Privilege Escalation via Out-of-Bounds Write in NVIDIA GPU Display Driver for Linux
Overview
Security researchers at Project Zero disclosed a high-severity vulnerability in NVIDIA's GPU Display Driver for Linux. The flaw, identified as an out-of-bounds write in the kernel mode layer, can be triggered by a user-mode client sending a specially crafted sequence of commands to the driver through its IOCTL interface. An attacker with local, low-privileged access to a system with an affected driver can exploit this vulnerability to write arbitrary data to kernel memory. This can lead to a denial-of-service (DoS) condition by crashing the kernel, or more critically, it can be leveraged to achieve arbitrary code execution with kernel-level privileges.

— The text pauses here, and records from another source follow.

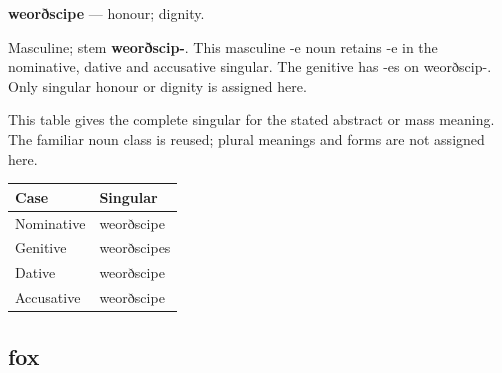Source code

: \par\begin{minipage}{\linewidth}\raggedright
\textbf{weorðscipe} — honour; dignity.

Masculine; stem \textbf{weorðscip-}. This masculine -e noun retains -e in the nominative, dative and accusative singular. The genitive has -es on weorðscip-. Only singular honour or dignity is assigned here.

This table gives the complete singular for the stated abstract or mass meaning. The familiar noun class is reused; plural meanings and forms are not assigned here.

\par\begingroup
\fontsize{10.5}{13.2}\selectfont
\setlength{\LTleft}{0pt}\setlength{\LTright}{\fill}
\noindent
\begin{tabular}{@{}>{\raggedright\arraybackslash}p{57.71mm}>{\raggedright\arraybackslash}p{63.48mm}@{}}
\toprule
\textbf{Case} & \textbf{Singular} \\
\midrule
Nominative & weorðscipe \\
Genitive & weorðscipes \\
Dative & weorðscipe \\
Accusative & weorðscipe \\
\bottomrule
\end{tabular}
\par\endgroup

\end{minipage}\par
{}
\subsection*{fox}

In a multi-tenant cloud environment where GPU resources are shared, this vulnerability is particularly dangerous, as it could allow a malicious tenant to escape their container or virtual machine and gain control over the underlying host, compromising all other tenants. The vulnerability stems from insufficient input validation on parameters controlling memory copy operations within the driver's memory management unit. NVIDIA was notified through a coordinated disclosure process and has since released patched driver versions to address this critical infrastructure risk.
Affected Systems
Testing Guide
1. **Check Driver Version**: Run the `nvidia-smi` command on the Linux host. 2. **Examine Output**: In the top right of the output table, locate the `Driver Version`. 3. **Compare Versions**: If the reported version is less than `535.129.03`, the system is considered vulnerable and should be patched immediately.
Mitigation Steps
1. **Update Drivers**: Immediately update NVIDIA drivers to the latest version recommended by the vendor (e.g., 535.129.03 or newer). 2. **Restrict Driver Access**: In multi-tenant environments, use security mechanisms like seccomp-bpf to restrict the system calls that containers can make to the GPU driver. 3. **Use Secure Runtimes**: Employ container runtimes with stronger isolation, such as gVisor or Kata Containers, to limit the impact of a kernel-level exploit. 4. **Monitor Kernel Logs**: Regularly monitor kernel logs for unexpected errors or crashes related to the NVIDIA driver, which could indicate exploitation attempts.
Patch Details
Update to NVIDIA driver version 535.129.03 or later. Patches are available via standard distribution channels and from the NVIDIA website.